Ed eccola lì, puntuale: dietro di lui arriva una macchina sportiva bianca, simile a quella che gli ha rovinato la vita in quel 30 dicembre 2022. Rimane in seconda corsia e la vede avvicinarsi nello specchietto retrovisore. Non appena l’auto è quasi alla sua altezza, ecco che Stefano accende i fari e con una veloce manovra invade la corsia di sorpasso per rientrare subito in seconda corsia. L’auto bianca è spiazzata dalla vista improvvisa di un altro mezzo sul suo percorso, sterza con una manovra impreparata per evitare lo schianto e si schiaccia contro il guardrail centrale. Sono scintille, fuoco e il ribaltamento del mezzo che prende fuoco. È un’esplosione di fiamme, luci, lamiere che si contorcono e pneumatici che esplodono.
Stefano caccia un urlo soddisfatto: “YEAHHHH! Giustizia è fatta!” e spegne di nuovo lo stereo, fari e luci di posizione confondendosi nel buio della notte, dileguandosi alla prima uscita utile. L’indomani tutti i TG e i giornali annunceranno: “Il pirata stradale di Capodanno ha colpito ancora!” o ancora “Quanto ancora ci impiegheranno le forze dell’ordine a fermare questo criminale?” e lui si godrà lo spettacolo da casa sua, godendosi la sua meritata vendetta.
È il 30 dicembre 2023. Gianmaria fa parte della polizia stradale ed è di pattuglia quella notte. Gli ordini dei suoi superiori sono stati perentori: non ci deve essere l’ennesimo incidente stanotte, il Pirata va preso, vivo o morto. La gente ha paura di quel mostro invisibile che da qualche anno terrorizza le strade. Lui è scaltro, non opera mai su una stessa tratta, non colpisce alla solita ora e soprattutto ha avuto sempre la fortuna di non essere a favore di telecamere e comunque è difficile il riconoscimento nel buio totale della notte.
Gianmaria però è un sopravvissuto ed ha un conto in sospeso con quel criminale. È solo grazie alla fortuna se è ancora vivo dopo l'incidente dell’anno prima, ricorda solo buio e poi una macchina che diventa reale e luminosa all’improvviso. Ma lo ha visto, ha visto quel gesto volontario di invasione della corsia, quel pazzo psicopatico lo ha visto con i suoi occhi spostarsi appositamente verso di lui, crede di averlo anche intravisto nel velocissimo istante dell’impatto, un uomo di mezza età con i capelli rossicci e un sorriso da diavolo che guardava estasiato il compiersi della fine della sua esistenza e vuole che nessun altro viva la sua esperienza.

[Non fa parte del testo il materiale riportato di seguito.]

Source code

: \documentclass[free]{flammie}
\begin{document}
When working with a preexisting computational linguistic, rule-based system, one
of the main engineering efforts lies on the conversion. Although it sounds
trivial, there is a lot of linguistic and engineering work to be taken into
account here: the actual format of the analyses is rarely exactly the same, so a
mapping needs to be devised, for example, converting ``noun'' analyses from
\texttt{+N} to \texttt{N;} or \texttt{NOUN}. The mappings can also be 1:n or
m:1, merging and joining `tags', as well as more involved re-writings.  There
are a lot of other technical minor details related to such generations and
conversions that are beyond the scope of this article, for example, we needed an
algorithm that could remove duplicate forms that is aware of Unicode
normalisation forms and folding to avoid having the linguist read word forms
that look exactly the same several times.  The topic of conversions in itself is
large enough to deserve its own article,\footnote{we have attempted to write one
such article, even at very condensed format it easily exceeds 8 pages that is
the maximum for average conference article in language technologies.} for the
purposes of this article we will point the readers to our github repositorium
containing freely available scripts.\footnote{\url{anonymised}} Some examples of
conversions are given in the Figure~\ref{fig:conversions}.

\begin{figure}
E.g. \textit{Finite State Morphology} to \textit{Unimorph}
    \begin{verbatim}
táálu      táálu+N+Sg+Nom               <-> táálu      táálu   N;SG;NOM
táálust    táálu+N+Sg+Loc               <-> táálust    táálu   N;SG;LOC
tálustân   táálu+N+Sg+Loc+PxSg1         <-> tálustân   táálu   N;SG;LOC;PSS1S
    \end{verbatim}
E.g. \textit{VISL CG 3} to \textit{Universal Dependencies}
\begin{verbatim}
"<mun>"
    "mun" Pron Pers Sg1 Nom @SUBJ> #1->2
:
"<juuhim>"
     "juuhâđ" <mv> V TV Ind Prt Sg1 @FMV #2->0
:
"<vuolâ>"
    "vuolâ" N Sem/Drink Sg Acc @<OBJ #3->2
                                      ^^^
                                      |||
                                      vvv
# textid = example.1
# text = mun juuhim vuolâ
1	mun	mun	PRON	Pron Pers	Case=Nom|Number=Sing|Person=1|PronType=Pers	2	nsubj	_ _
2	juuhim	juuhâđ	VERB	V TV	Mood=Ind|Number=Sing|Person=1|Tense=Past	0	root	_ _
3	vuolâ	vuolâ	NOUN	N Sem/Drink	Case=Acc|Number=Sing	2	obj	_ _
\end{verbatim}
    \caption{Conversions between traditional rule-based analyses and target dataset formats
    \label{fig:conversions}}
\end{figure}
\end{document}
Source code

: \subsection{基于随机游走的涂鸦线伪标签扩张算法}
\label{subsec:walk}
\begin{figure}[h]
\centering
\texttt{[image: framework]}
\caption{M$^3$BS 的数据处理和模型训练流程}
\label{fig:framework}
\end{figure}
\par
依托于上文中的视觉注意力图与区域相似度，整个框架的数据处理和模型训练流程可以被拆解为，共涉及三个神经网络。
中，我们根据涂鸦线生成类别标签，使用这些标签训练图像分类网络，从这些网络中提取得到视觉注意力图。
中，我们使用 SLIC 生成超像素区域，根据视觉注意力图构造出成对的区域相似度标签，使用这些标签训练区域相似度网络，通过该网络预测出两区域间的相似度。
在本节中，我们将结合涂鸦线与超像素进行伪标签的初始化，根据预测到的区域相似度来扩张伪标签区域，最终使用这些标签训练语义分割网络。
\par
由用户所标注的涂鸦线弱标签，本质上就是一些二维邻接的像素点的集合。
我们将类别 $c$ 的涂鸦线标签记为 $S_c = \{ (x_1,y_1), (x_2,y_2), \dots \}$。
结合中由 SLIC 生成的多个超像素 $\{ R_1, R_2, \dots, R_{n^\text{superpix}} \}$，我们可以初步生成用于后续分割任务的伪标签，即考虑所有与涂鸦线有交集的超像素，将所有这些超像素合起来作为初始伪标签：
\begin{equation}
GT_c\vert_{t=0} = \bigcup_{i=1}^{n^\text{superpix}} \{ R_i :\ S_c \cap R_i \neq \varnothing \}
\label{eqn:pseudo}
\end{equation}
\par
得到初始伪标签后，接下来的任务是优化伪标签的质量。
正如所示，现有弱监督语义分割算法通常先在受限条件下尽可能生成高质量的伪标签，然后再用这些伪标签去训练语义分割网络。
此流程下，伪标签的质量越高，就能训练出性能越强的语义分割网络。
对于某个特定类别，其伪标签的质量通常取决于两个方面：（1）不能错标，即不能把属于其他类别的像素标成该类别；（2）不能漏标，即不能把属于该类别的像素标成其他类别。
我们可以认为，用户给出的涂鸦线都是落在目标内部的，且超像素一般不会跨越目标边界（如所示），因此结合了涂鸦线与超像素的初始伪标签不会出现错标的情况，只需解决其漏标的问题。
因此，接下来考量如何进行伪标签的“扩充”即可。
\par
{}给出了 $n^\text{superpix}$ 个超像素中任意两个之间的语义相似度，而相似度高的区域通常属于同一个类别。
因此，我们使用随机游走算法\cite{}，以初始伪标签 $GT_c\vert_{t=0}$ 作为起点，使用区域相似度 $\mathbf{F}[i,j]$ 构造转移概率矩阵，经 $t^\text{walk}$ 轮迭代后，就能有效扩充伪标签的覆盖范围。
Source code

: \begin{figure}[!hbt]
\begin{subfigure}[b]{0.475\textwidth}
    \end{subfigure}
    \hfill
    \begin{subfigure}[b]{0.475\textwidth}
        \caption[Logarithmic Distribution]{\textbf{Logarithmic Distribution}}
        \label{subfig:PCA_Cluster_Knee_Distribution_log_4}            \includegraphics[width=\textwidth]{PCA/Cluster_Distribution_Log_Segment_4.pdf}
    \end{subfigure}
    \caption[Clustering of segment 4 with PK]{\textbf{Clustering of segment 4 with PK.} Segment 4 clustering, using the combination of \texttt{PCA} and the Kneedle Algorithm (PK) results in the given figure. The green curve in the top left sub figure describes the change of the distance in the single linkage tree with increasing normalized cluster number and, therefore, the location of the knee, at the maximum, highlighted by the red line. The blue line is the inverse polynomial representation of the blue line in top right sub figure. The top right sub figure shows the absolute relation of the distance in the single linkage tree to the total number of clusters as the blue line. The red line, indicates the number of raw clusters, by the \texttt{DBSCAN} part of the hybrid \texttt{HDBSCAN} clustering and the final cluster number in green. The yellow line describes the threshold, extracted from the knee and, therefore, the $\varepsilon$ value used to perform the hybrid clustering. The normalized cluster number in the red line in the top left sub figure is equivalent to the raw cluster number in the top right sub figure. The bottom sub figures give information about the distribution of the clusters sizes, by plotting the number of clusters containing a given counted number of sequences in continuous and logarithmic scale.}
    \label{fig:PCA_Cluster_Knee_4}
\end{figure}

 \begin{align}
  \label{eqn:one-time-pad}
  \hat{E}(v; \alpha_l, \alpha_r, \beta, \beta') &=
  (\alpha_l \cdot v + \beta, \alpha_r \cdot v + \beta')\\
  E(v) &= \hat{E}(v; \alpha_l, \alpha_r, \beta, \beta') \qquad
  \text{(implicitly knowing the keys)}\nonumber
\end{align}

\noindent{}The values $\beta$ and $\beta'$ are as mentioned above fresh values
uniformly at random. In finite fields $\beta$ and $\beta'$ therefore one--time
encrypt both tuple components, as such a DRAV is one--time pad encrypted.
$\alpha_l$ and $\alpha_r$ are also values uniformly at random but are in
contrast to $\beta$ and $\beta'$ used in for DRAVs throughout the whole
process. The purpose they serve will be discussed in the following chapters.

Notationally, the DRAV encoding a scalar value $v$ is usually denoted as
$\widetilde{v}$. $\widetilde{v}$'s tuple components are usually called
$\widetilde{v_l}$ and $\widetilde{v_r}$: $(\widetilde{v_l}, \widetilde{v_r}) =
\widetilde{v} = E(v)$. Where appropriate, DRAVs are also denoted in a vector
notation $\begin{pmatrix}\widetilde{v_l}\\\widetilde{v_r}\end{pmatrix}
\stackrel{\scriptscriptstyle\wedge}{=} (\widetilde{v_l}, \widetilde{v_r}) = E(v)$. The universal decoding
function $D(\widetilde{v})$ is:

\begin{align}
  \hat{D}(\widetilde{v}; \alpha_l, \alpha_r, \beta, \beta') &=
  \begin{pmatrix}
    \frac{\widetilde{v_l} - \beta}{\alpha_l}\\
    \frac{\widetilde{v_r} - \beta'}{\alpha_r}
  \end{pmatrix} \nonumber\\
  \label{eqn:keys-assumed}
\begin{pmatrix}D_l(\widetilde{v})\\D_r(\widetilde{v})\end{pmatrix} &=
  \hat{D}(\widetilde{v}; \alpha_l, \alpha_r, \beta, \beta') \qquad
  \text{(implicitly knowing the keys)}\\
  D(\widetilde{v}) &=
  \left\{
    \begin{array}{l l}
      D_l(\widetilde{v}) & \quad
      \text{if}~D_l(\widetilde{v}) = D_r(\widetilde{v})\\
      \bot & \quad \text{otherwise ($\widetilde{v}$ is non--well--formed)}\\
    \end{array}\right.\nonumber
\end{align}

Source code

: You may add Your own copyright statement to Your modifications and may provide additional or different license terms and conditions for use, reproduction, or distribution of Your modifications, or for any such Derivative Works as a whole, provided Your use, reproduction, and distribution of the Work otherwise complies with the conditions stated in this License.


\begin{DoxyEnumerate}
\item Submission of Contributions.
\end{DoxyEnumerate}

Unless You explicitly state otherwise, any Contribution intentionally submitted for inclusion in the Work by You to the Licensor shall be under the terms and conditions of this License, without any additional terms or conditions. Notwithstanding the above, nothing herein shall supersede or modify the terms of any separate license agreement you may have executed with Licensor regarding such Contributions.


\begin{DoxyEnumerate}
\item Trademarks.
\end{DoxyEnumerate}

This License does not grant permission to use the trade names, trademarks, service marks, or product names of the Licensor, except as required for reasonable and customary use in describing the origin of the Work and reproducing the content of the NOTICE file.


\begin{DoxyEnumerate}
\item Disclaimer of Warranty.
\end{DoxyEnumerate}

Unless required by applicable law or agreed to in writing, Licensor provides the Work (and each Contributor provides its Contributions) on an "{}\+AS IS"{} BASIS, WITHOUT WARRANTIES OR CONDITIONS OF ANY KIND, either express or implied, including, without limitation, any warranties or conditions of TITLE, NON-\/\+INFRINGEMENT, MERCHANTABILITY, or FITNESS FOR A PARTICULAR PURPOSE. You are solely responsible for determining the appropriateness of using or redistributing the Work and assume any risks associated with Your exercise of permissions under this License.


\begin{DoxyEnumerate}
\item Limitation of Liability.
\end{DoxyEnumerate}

Sarà lui a fermarlo, sarà lui a vendicare tutte le persone morte negli anni precedenti e sarà lui il giustiziere di se stesso. Quella sera è di pattuglia ed è riuscito, grazie a dei favori di sottobanco, a farsi assegnare la macchina più prestante e corazzata del parco auto della caserma. Con una scusa banale ha allontanato il collega all’autogrill per partire senza di lui, non vuole morti sulla coscienza nel caso andasse male e lui deve fare i conti da solo con questo essere immondo, un po' come tra Batman e Joker.
Viaggia ad una velocità costante di 100 km all'ora per avere tutto sotto controllo. Non spegne mai gli abbaglianti, solo così può vedere tutti i dettagli e risaltare le carrozzerie delle auto, anche quelle più scure. Vuole scovarlo come in una caccia al topo, lo troverà prima o poi. Ha un grande sesto senso che mai lo ha tradito e sente che quella è la sua serata, la serata in cui loro faranno i conti.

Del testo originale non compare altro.